Biological rationale
Prof Mark Nelson, head of the Discipline of General Practice at the University of Tasmania, was one of the authors of an editorial on the COX-2 inhibitor affair in the Medical Journal of Australia last year, which said there was a biological rationale that might have predicted the problem with Vioxx -- drugs that selectively inhibit the COX-2 but not the COX-1 receptor could promote clotting by inducing over-expression of prostacyclin, which has a markedly enhanced action in atherosclerosis.
Nelson said a possible reason why rofecoxib had been identified as a higher risk drug in colorectal polyp patients was that it was actually inferior in this specific application to the classic non-steroidal anti-inflammatory (NSAID) drug naproxen, with which it was being compared.
"Classic NSAIDs like aspirin bind irreversibly to platelets to prevent them aggregating and forming blood clots," he said. "We have reason to suspect the COX-2 inhibitors aren't doing that, so when they go head-to-head with a classic NSAID, they may be inferior.
"But the main point of all this is that any new drug group has the potential to cause long-term, adverse effects because of the paucity of data at the time of their public release.
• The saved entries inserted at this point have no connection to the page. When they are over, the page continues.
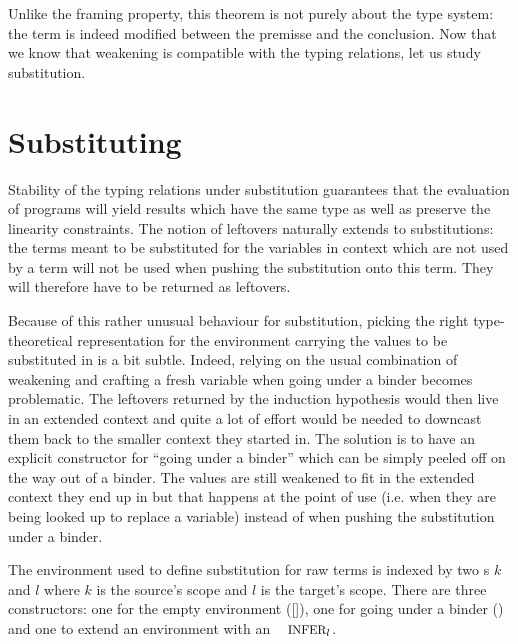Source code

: Unlike the framing property, this theorem is not purely about the
type system: the term is indeed modified between the premisse and
the conclusion. Now that we know that weakening is compatible with
the typing relations, let us study substitution.


\section{Substituting}\label{sec:substitution}

Stability of the typing relations under substitution guarantees
that the evaluation of programs will yield results which have
the same type as well as preserve the linearity constraints.
The notion of leftovers naturally extends to substitutions: the
terms meant to be substituted for the variables in context which
are not used by a term will not be used when pushing the substitution
onto this term. They will therefore have to be returned as leftovers.

Because of this rather unusual behaviour for substitution, picking
the right type-theoretical representation for the environment
carrying the values to be substituted in is a bit subtle. Indeed,
relying on the usual combination of weakening and crafting a fresh
variable when going under a binder becomes problematic. The leftovers
returned by the induction hypothesis would then live in an extended
context and quite a lot of effort would be needed to downcast them
back to the smaller context they started in. The solution is to have
an explicit constructor for ``going under a binder'' which can be
simply peeled off on the way out of a binder. The values are still
weakened to fit in the extended context they end up in but that happens
at the point of use (i.e. when they are being looked up to replace a
variable) instead of when pushing the substitution under a binder.


\begin{definition}The environment \Env{} used to define substitution
for raw terms is indexed by two \Nat{}s $k$ and $l$ where $k$ is the
source's scope and $l$ is the target's scope. There are three constructors:
one for the empty environment ([]), one for going under a binder (\envextend{})
and one to extend an environment with an $\Inferable{l}$.
\end{definition}

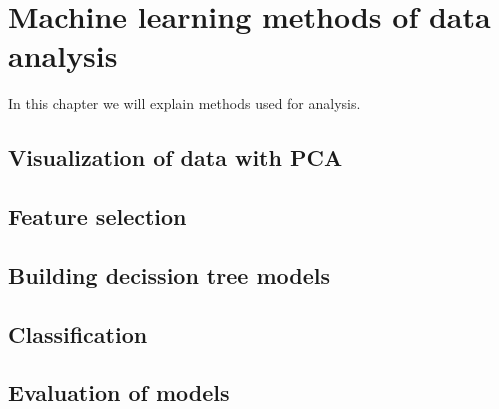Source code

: \chapter{Machine learning methods of data analysis}
In this chapter we will explain methods used for analysis.

\section{Visualization of data with PCA}

\section{Feature selection}

\section{Building decission tree models}

\section{Classification}

\section{Evaluation of models}

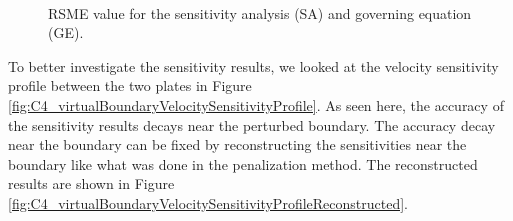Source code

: \begin{figure}[H]
    \centering
    \\
    \caption{RSME value for the sensitivity analysis (SA) and governing equation (GE).}
    \label{fig:C4_virtualBoundarySAconvergence}
\end{figure}

To better investigate the sensitivity results, we looked at the velocity sensitivity profile between the two plates in Figure \ref{fig:C4_virtualBoundaryVelocitySensitivityProfile}. As seen here, the accuracy of the sensitivity results decays near the perturbed boundary. The accuracy decay near the boundary can be fixed by reconstructing the sensitivities near the boundary like what was done in the penalization method. The reconstructed results are shown in Figure \ref{fig:C4_virtualBoundaryVelocitySensitivityProfileReconstructed}.

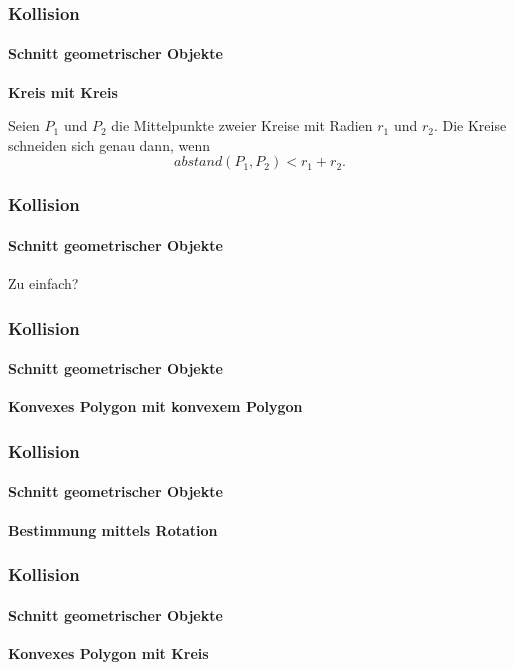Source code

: \documentclass[dvips,12pt,xcolor=table]{beamer}
\begin{document}
\begin{frame}
\frametitle{Kollision}
\framesubtitle{Schnitt geometrischer Objekte}
\textbf{Kreis mit Kreis}

Seien $P_{1}$ und $P_{2}$ die Mittelpunkte zweier Kreise
mit Radien $r_{1}$ und $r_{2}$.
Die Kreise schneiden sich genau dann, wenn
\[ abstand(P_{1}, P_{2}) < r_{1} + r_{2}. \]
\end{frame}

\begin{frame}
\frametitle{Kollision}
\framesubtitle{Schnitt geometrischer Objekte}
\begin{center}
{\LARGE Zu einfach?} \\
\vspace{0.4cm}
\end{center}
\end{frame}

\begin{frame}
\frametitle{Kollision}
\framesubtitle{Schnitt geometrischer Objekte}
\textbf{Konvexes Polygon mit konvexem Polygon}

\end{frame}

\begin{frame}
\frametitle{Kollision}
\framesubtitle{Schnitt geometrischer Objekte}
\textbf{Bestimmung mittels Rotation}

\end{frame}

\begin{frame}
\frametitle{Kollision}
\framesubtitle{Schnitt geometrischer Objekte}
\textbf{Konvexes Polygon mit Kreis}

\end{frame}
\end{document}
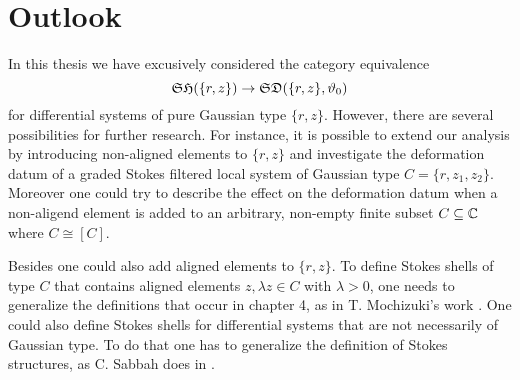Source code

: \chapter{Outlook}
In this thesis we have excusively considered the category equivalence \[\mathfrak{SH}(\{r,z\}) \to \mathfrak{SD}(\{r,z\},\vartheta_0)\] for differential systems of pure Gaussian type $\{r,z\}$. However, there are several possibilities for further research. For instance, it is possible to extend our analysis by introducing non-aligned elements to $\{r,z\}$ and investigate the deformation datum of a graded Stokes filtered local system of Gaussian type $C=\{r,z_1,z_2\}$. Moreover one could try to describe the effect on the deformation datum when a non-aligend element is added to an arbitrary, non-empty finite subset $C \subseteq \mathbb{C}$ where $C \cong [C]$. 

Besides one could also add aligned elements to $\{r,z\}$. To define Stokes shells of type $C$ that contains aligned elements $z, \lambda z \in C$ with $\lambda > 0$, one needs to generalize the definitions that occur in chapter 4, as in T. Mochizuki's work \cite{mochistokes}. One could also define Stokes shells for differential systems that are not necessarily of Gaussian type. To do that one has to generalize the definition of Stokes structures, as C. Sabbah does in \cite{Sabbah_StokesStructures}.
"Trials are designed to answer a specific clinical question. If a blood-pressure reducing drug lowers blood pressure efficiently, without significant side effects in the patient cohort, it will be approved -- as long as it works as well as rival drugs, and reduces the risk of stroke.
"But when you introduce a new drug, with a different mechanism of bioactivity, you will have the least understanding of its long-term effects. The classic example is that the aged take most medications, yet they are the least likely to appear in clinical trials, because researchers want to eliminate confounding factors."
The result, Nelson said was that trials tended to involve 'purer' patient cohorts that might not reflect of the diversity of responses in the general population.
One way around the problem, Nelson suggested, was to require drug companies to put some of their profits from new drugs aside for randomised trials in groups where there was some indication of potentially adverse effects, even if such effects did not reach the level of statistical significance in trials.
"You might be able to identify a particular problem there and then," Nelson said. "The trial results mightn't be significant, or suggest causality. They might be a false positive -- but at least they would provide a starting point, a red flag, for monitoring for adverse long-term effects."